▶ _AIM OF THE EXERCISE_:
Look through the entries below and show every line containing the word "begin".
===== RECORDS TO USE =====
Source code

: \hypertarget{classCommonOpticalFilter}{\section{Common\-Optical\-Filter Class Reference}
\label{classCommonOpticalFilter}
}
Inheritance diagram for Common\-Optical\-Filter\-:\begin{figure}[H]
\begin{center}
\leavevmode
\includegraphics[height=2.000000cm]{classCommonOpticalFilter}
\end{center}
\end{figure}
=====
▶ _ANSWER SPACE_:
Inheritance diagram for Common\-Optical\-Filter\-:\begin{figure}[H]
\begin{center}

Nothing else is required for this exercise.